── Records for the task ──

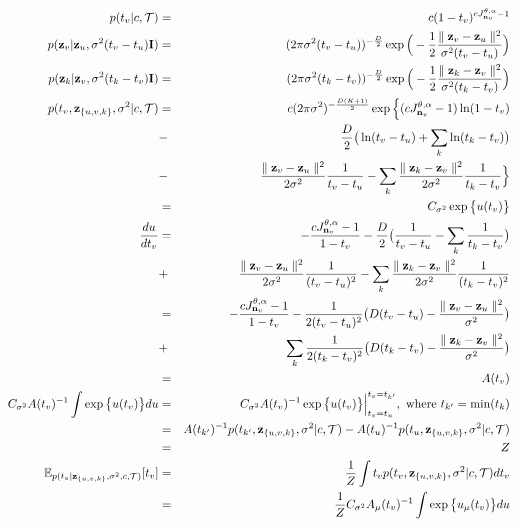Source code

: \documentclass{article}
\begin{document}
	\begin{eqnarray}
	p(t_v | c, \mathcal{T}) &=& c(1-t_v)^{cJ^{\theta,\alpha}_{\bold{n}_v} - 1} \\
	p(\bold{z}_v | \bold{z}_u, \sigma^2(t_v - t_u)\bold{I}) &=& (2 \pi \sigma^2(t_v - t_u))^{-\frac{D}{2}} \exp \Big(-\frac{1}{2}\frac{\parallel \bold{z}_v - \bold{z}_u \parallel^2}{\sigma^2 (t_v - t_u)} \Big)\\
	p(\bold{z}_k | \bold{z}_v, \sigma^2(t_k - t_v)\bold{I}) &=& (2 \pi \sigma^2(t_k - t_v))^{-\frac{D}{2}} \exp \Big(-\frac{1}{2}\frac{\parallel \bold{z}_k - \bold{z}_v \parallel^2}{\sigma^2 (t_k - t_v)} \Big)\\
	p(t_v, \bold{z}_{\{u,v,k\}}, \sigma^2 | c, \mathcal{T}) & = & c(2 \pi \sigma^2)^{-\frac{D(K + 1)}{2}}\exp \Big\{(cJ^{\theta,\alpha}_{\bold{n}_v} - 1)\ln(1 - t_v) \nonumber \\
	 &-& \frac{D}{2} \big( \ln(t_v - t_u) + \sum_k \ln(t_k - t_v) \big) \nonumber \\
	 &-& \frac{\parallel \bold{z}_v - \bold{z}_u\parallel^2}{2\sigma^2}\frac{1}{t_v - t_u} - \sum_k \frac{\parallel \bold{z}_k - \bold{z}_v\parallel^2}{2\sigma^2}\frac{1}{t_k - t_v} \Big\}  \nonumber\\
	 &=& C_{\sigma^2} \exp \big\{ u(t_v) \big\}\\
	\frac{du}{dt_v} &=& -\frac{cJ^{\theta,\alpha}_{\bold{n}_v} - 1}{1 - t_v} - \frac{D}{2}\big( \frac{1}{t_v - t_u} - \sum_k\frac{1}{t_k - t_v}\big) \nonumber \\
	 &+& \frac{\parallel \bold{z}_v - \bold{z}_u\parallel^2}{2\sigma^2}\frac{1}{(t_v - t_u)^2} - \sum_k \frac{\parallel \bold{z}_k - \bold{z}_v\parallel^2}{2\sigma^2}\frac{1}{(t_k - t_v)^2} \nonumber \\
	 &=& -\frac{cJ^{\theta,\alpha}_{\bold{n}_v} - 1}{1 - t_v} - \frac{1}{2(t_v - t_u)^2} \big(D(t_v - t_u) - \frac{\parallel \bold{z}_v - \bold{z}_u\parallel^2}{\sigma^2} \big) \nonumber \\
	 &+& \sum_k \frac{1}{2(t_k - t_v)^2} \big(D(t_k - t_v) - \frac{\parallel \bold{z}_k - \bold{z}_v\parallel^2}{\sigma^2} \big) \nonumber \\
	 &=& A(t_v)\\
	 C_{\sigma^2} A(t_v)^{-1} \int \exp \big\{u(t_v)\big\}du &=& C_{\sigma^2} A(t_v)^{-1} \exp \big\{u(t_v)\big\}\Big\vert^{t_v = t_{k'}}_{t_v = t_u} ,\textrm{ where } t_{k'} = \min(t_k) \nonumber \\
	 &=& A(t_{k'})^{-1}p(t_{k'}, \bold{z}_{\{u,v,k\}}, \sigma^2 | c, \mathcal{T}) - A(t_{u})^{-1}p(t_{u}, \bold{z}_{\{u,v,k\}}, \sigma^2 | c, \mathcal{T})\nonumber \\
	 &=& Z \\
	\mathbb{E}_{p(t_v | \bold{z}_{\{u,v,k\}}, \sigma^2, c, \mathcal{T})}[t_v] &=& \frac{1}{Z} \int t_v p(t_v, \bold{z}_{\{u,v,k\}}, \sigma^2 | c, \mathcal{T}) dt_v \nonumber \\
	&=& \frac{1}{Z} C_{\sigma^2} A_\mu(t_v)^{-1} \int \exp \big\{ u_\mu(t_v)\big\}du
	\end{eqnarray}
	
\end{document}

───

- _What the exercise asks_
All entries above must be duplicated exactly; please omit any picture they hold.

- _Answer space_
Source code

: \documentclass{article}
\begin{document}
	\begin{eqnarray}
	p(t_v | c, \mathcal{T}) &=& c(1-t_v)^{cJ^{\theta,\alpha}_{\bold{n}_v} - 1} \\
	p(\bold{z}_v | \bold{z}_u, \sigma^2(t_v - t_u)\bold{I}) &=& (2 \pi \sigma^2(t_v - t_u))^{-\frac{D}{2}} \exp \Big(-\frac{1}{2}\frac{\parallel \bold{z}_v - \bold{z}_u \parallel^2}{\sigma^2 (t_v - t_u)} \Big)\\
	p(\bold{z}_k | \bold{z}_v, \sigma^2(t_k - t_v)\bold{I}) &=& (2 \pi \sigma^2(t_k - t_v))^{-\frac{D}{2}} \exp \Big(-\frac{1}{2}\frac{\parallel \bold{z}_k - \bold{z}_v \parallel^2}{\sigma^2 (t_k - t_v)} \Big)\\
	p(t_v, \bold{z}_{\{u,v,k\}}, \sigma^2 | c, \mathcal{T}) & = & c(2 \pi \sigma^2)^{-\frac{D(K + 1)}{2}}\exp \Big\{(cJ^{\theta,\alpha}_{\bold{n}_v} - 1)\ln(1 - t_v) \nonumber \\
	 &-& \frac{D}{2} \big( \ln(t_v - t_u) + \sum_k \ln(t_k - t_v) \big) \nonumber \\
	 &-& \frac{\parallel \bold{z}_v - \bold{z}_u\parallel^2}{2\sigma^2}\frac{1}{t_v - t_u} - \sum_k \frac{\parallel \bold{z}_k - \bold{z}_v\parallel^2}{2\sigma^2}\frac{1}{t_k - t_v} \Big\}  \nonumber\\
	 &=& C_{\sigma^2} \exp \big\{ u(t_v) \big\}\\
	\frac{du}{dt_v} &=& -\frac{cJ^{\theta,\alpha}_{\bold{n}_v} - 1}{1 - t_v} - \frac{D}{2}\big( \frac{1}{t_v - t_u} - \sum_k\frac{1}{t_k - t_v}\big) \nonumber \\
	 &+& \frac{\parallel \bold{z}_v - \bold{z}_u\parallel^2}{2\sigma^2}\frac{1}{(t_v - t_u)^2} - \sum_k \frac{\parallel \bold{z}_k - \bold{z}_v\parallel^2}{2\sigma^2}\frac{1}{(t_k - t_v)^2} \nonumber \\
	 &=& -\frac{cJ^{\theta,\alpha}_{\bold{n}_v} - 1}{1 - t_v} - \frac{1}{2(t_v - t_u)^2} \big(D(t_v - t_u) - \frac{\parallel \bold{z}_v - \bold{z}_u\parallel^2}{\sigma^2} \big) \nonumber \\
	 &+& \sum_k \frac{1}{2(t_k - t_v)^2} \big(D(t_k - t_v) - \frac{\parallel \bold{z}_k - \bold{z}_v\parallel^2}{\sigma^2} \big) \nonumber \\
	 &=& A(t_v)\\
	 C_{\sigma^2} A(t_v)^{-1} \int \exp \big\{u(t_v)\big\}du &=& C_{\sigma^2} A(t_v)^{-1} \exp \big\{u(t_v)\big\}\Big\vert^{t_v = t_{k'}}_{t_v = t_u} ,\textrm{ where } t_{k'} = \min(t_k) \nonumber \\
	 &=& A(t_{k'})^{-1}p(t_{k'}, \bold{z}_{\{u,v,k\}}, \sigma^2 | c, \mathcal{T}) - A(t_{u})^{-1}p(t_{u}, \bold{z}_{\{u,v,k\}}, \sigma^2 | c, \mathcal{T})\nonumber \\
	 &=& Z \\
	\mathbb{E}_{p(t_v | \bold{z}_{\{u,v,k\}}, \sigma^2, c, \mathcal{T})}[t_v] &=& \frac{1}{Z} \int t_v p(t_v, \bold{z}_{\{u,v,k\}}, \sigma^2 | c, \mathcal{T}) dt_v \nonumber \\
	&=& \frac{1}{Z} C_{\sigma^2} A_\mu(t_v)^{-1} \int \exp \big\{ u_\mu(t_v)\big\}du
	\end{eqnarray}
	
\end{document}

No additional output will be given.